▶ **AIM OF THE TASK**
Where the records below reach the line containing "我回过神来，王后看向我，我仿佛被⼀只野兽盯着，坐⽴不安。", start transcribing, and end with the line containing "我突然觉得⽼天真是厚待我。", exactly and with nothing else added.

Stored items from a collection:
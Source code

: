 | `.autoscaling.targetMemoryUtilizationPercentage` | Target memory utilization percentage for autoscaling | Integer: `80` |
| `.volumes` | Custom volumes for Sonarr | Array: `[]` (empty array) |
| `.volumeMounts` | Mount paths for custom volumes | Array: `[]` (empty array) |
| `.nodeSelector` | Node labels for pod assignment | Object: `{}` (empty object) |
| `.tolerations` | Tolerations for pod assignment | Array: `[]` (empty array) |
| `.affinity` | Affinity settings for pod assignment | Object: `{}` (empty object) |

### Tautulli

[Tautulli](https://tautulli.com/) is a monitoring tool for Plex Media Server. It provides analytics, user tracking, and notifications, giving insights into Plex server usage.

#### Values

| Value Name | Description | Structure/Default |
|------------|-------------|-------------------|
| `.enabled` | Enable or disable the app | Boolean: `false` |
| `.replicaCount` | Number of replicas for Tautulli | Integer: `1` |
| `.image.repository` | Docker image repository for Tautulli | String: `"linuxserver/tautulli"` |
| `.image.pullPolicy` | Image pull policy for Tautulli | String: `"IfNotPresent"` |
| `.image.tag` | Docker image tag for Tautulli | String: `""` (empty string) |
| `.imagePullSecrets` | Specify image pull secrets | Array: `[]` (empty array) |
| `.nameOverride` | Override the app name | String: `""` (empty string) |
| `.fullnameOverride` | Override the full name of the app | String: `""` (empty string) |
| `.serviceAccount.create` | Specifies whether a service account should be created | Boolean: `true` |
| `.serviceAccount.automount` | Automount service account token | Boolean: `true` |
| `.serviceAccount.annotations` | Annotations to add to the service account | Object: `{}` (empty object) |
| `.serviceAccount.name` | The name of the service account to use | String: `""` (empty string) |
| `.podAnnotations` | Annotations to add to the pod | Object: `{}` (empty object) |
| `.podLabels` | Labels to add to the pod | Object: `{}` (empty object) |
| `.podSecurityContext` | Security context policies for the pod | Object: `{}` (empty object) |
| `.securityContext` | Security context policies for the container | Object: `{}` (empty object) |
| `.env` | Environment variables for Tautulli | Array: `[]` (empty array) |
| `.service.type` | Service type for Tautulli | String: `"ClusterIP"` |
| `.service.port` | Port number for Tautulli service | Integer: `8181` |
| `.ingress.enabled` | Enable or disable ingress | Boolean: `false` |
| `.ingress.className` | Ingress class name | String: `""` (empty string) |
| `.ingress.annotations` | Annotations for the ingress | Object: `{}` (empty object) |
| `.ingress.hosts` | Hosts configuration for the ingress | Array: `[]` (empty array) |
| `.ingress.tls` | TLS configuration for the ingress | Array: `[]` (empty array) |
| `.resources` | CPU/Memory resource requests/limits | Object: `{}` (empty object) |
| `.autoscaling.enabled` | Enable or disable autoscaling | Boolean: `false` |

--

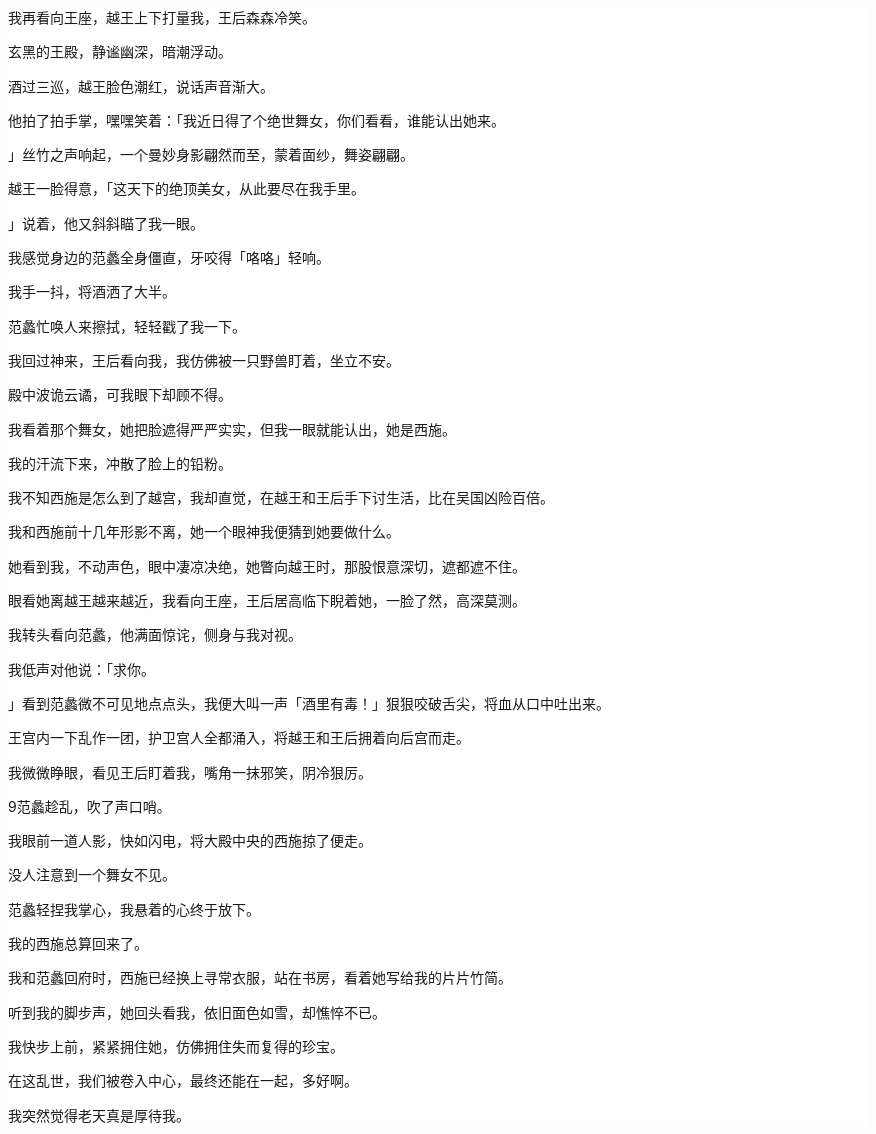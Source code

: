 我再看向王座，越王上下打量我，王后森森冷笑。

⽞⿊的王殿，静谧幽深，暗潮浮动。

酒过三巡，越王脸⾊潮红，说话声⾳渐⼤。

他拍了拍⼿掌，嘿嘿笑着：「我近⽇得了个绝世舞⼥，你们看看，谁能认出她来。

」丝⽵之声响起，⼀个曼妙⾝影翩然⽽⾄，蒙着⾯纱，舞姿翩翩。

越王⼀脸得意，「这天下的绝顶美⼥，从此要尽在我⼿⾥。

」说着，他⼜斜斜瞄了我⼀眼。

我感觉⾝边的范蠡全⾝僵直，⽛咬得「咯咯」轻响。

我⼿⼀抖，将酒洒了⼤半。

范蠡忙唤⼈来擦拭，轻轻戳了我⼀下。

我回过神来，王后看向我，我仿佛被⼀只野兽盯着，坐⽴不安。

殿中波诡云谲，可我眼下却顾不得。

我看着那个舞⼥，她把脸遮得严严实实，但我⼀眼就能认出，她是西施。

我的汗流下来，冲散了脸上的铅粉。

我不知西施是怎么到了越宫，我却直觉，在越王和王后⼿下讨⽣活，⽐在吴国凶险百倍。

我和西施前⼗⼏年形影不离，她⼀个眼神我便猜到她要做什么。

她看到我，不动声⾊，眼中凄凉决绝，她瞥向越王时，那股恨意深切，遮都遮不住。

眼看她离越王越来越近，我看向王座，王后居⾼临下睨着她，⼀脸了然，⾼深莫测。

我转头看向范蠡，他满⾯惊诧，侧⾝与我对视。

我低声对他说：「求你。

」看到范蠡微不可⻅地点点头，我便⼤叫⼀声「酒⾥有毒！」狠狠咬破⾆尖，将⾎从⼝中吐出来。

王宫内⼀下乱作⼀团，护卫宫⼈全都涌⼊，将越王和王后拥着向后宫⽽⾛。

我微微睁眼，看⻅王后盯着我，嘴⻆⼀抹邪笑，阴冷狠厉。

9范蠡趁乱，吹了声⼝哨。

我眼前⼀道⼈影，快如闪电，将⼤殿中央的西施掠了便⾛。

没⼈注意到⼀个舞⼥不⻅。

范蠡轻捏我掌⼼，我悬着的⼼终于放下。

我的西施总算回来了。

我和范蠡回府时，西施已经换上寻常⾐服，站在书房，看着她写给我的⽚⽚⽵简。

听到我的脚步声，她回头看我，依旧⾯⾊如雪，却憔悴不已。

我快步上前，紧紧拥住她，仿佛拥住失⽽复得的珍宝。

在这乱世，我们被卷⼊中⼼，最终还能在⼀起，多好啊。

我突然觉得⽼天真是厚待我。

...

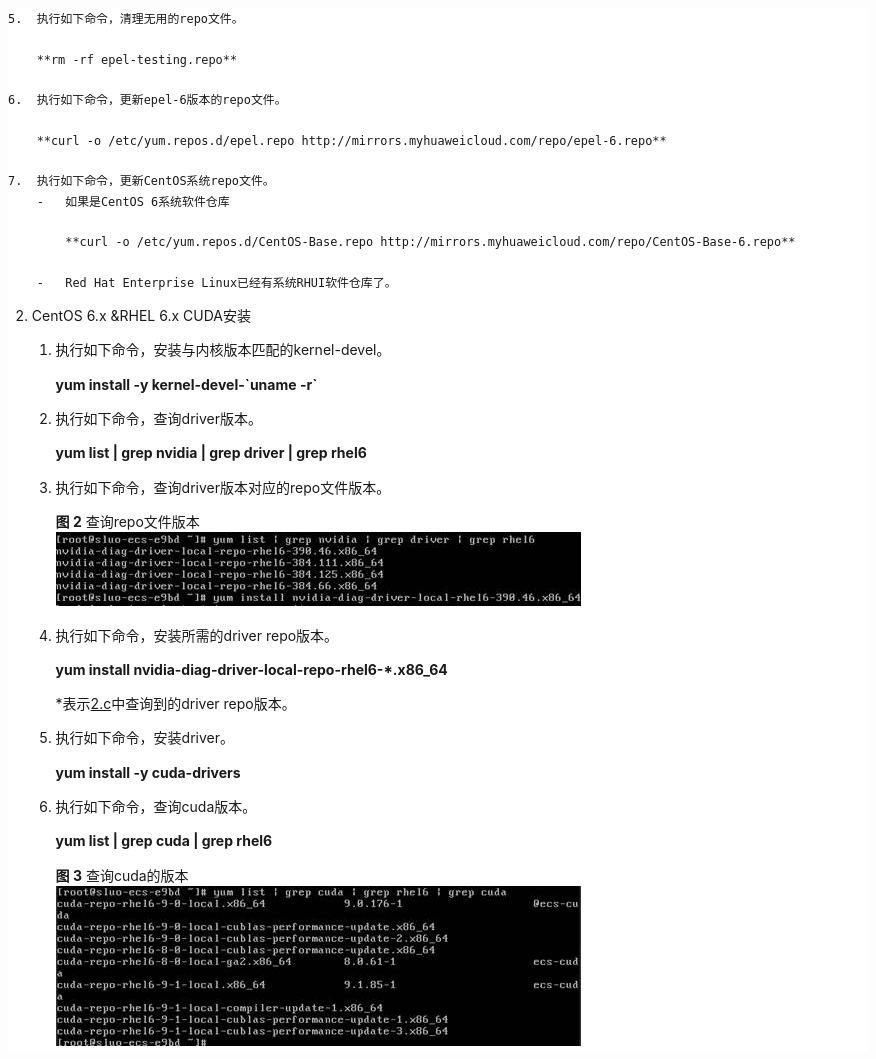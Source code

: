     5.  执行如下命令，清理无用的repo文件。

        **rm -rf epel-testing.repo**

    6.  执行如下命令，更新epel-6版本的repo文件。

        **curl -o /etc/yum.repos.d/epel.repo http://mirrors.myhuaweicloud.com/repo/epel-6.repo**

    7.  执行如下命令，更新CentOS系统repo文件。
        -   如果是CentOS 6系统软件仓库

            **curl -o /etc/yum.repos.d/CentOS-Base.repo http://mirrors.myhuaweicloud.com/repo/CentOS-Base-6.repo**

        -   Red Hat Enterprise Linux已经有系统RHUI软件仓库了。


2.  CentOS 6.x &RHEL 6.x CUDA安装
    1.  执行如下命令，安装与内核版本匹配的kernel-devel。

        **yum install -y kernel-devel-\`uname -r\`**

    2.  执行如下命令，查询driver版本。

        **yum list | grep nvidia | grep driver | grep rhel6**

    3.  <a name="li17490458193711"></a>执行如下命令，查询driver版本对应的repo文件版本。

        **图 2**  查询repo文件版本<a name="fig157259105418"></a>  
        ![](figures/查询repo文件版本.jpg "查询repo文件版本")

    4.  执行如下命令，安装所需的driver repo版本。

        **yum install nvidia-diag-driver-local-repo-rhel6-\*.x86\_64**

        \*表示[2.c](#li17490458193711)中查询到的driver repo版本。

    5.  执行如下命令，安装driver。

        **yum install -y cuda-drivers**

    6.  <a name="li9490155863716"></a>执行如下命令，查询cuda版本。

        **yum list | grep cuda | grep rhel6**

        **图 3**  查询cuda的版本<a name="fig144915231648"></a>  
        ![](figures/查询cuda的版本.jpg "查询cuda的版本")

▶ **TASK OUTPUT**
我回过神来，王后看向我，我仿佛被⼀只野兽盯着，坐⽴不安。

殿中波诡云谲，可我眼下却顾不得。

我看着那个舞⼥，她把脸遮得严严实实，但我⼀眼就能认出，她是西施。

我的汗流下来，冲散了脸上的铅粉。

我不知西施是怎么到了越宫，我却直觉，在越王和王后⼿下讨⽣活，⽐在吴国凶险百倍。

我和西施前⼗⼏年形影不离，她⼀个眼神我便猜到她要做什么。

她看到我，不动声⾊，眼中凄凉决绝，她瞥向越王时，那股恨意深切，遮都遮不住。

眼看她离越王越来越近，我看向王座，王后居⾼临下睨着她，⼀脸了然，⾼深莫测。

我转头看向范蠡，他满⾯惊诧，侧⾝与我对视。

我低声对他说：「求你。

」看到范蠡微不可⻅地点点头，我便⼤叫⼀声「酒⾥有毒！」狠狠咬破⾆尖，将⾎从⼝中吐出来。

王宫内⼀下乱作⼀团，护卫宫⼈全都涌⼊，将越王和王后拥着向后宫⽽⾛。

我微微睁眼，看⻅王后盯着我，嘴⻆⼀抹邪笑，阴冷狠厉。

9范蠡趁乱，吹了声⼝哨。

我眼前⼀道⼈影，快如闪电，将⼤殿中央的西施掠了便⾛。

没⼈注意到⼀个舞⼥不⻅。

范蠡轻捏我掌⼼，我悬着的⼼终于放下。

我的西施总算回来了。

我和范蠡回府时，西施已经换上寻常⾐服，站在书房，看着她写给我的⽚⽚⽵简。

听到我的脚步声，她回头看我，依旧⾯⾊如雪，却憔悴不已。

我快步上前，紧紧拥住她，仿佛拥住失⽽复得的珍宝。

在这乱世，我们被卷⼊中⼼，最终还能在⼀起，多好啊。

我突然觉得⽼天真是厚待我。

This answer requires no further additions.